• _TASK TO CARRY OUT_: In the entries below, find each line with the string "president" and copy it.

(Source texts of formatted documents)
※ ※ ※

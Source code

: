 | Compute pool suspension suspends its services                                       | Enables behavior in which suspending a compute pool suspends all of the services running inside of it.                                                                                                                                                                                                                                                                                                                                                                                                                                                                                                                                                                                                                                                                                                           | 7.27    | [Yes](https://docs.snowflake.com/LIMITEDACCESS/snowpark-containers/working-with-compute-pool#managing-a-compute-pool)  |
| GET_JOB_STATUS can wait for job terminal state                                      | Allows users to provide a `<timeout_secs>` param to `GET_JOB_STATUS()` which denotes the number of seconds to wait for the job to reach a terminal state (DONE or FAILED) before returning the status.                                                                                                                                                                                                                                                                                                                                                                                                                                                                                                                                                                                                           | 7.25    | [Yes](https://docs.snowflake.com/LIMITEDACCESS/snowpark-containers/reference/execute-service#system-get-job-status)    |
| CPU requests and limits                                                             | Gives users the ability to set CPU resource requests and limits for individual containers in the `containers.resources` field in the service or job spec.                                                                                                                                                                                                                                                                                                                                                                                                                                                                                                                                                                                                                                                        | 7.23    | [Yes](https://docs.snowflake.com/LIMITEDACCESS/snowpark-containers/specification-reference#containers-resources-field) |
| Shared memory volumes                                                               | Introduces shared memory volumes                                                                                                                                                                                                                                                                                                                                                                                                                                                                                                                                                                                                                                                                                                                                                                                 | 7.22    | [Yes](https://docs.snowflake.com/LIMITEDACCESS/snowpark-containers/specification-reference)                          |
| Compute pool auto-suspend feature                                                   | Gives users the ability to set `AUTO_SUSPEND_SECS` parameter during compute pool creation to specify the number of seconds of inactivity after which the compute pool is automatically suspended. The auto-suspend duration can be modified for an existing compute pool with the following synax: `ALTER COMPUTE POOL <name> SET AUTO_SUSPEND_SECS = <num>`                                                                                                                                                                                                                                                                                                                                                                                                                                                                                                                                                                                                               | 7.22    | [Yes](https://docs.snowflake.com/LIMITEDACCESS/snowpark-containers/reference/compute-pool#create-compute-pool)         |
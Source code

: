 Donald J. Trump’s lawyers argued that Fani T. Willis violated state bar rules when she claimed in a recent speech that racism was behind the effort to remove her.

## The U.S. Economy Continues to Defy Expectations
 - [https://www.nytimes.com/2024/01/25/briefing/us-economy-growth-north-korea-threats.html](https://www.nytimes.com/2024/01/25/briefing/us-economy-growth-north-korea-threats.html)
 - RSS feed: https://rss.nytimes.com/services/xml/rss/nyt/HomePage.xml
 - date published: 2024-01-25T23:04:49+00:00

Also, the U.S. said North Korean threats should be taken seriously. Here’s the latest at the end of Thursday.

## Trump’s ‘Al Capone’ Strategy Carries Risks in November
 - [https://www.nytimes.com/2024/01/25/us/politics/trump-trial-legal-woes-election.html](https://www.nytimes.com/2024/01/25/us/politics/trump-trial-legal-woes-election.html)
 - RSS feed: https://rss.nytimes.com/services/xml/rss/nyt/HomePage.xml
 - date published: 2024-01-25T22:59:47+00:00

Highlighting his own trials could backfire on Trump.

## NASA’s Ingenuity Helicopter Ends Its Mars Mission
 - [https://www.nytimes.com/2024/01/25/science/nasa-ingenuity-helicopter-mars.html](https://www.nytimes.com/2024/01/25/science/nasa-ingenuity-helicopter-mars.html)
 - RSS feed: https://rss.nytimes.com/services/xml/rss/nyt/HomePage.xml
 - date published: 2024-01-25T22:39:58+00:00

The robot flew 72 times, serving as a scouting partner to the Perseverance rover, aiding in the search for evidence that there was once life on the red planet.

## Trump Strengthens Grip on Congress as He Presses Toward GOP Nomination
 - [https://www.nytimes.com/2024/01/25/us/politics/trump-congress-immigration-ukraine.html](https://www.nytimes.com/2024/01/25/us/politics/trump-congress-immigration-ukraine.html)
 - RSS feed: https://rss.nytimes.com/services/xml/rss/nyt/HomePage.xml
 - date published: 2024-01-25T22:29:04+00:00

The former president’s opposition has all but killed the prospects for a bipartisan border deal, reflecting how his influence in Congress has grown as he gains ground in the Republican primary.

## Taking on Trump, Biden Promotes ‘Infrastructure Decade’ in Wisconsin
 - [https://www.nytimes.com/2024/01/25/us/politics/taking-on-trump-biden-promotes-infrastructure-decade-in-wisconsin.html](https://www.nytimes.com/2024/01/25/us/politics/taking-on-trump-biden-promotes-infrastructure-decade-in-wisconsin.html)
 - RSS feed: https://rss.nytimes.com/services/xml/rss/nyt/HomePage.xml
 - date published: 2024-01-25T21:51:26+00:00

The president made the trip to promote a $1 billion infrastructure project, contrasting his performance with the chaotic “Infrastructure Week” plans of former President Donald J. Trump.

※ ※ ※

• _ANSWER SPACE_:
The former president’s opposition has all but killed the prospects for a bipartisan border deal, reflecting how his influence in Congress has grown as he gains ground in the Republican primary.
The president made the trip to promote a $1 billion infrastructure project, contrasting his performance with the chaotic “Infrastructure Week” plans of former President Donald J. Trump.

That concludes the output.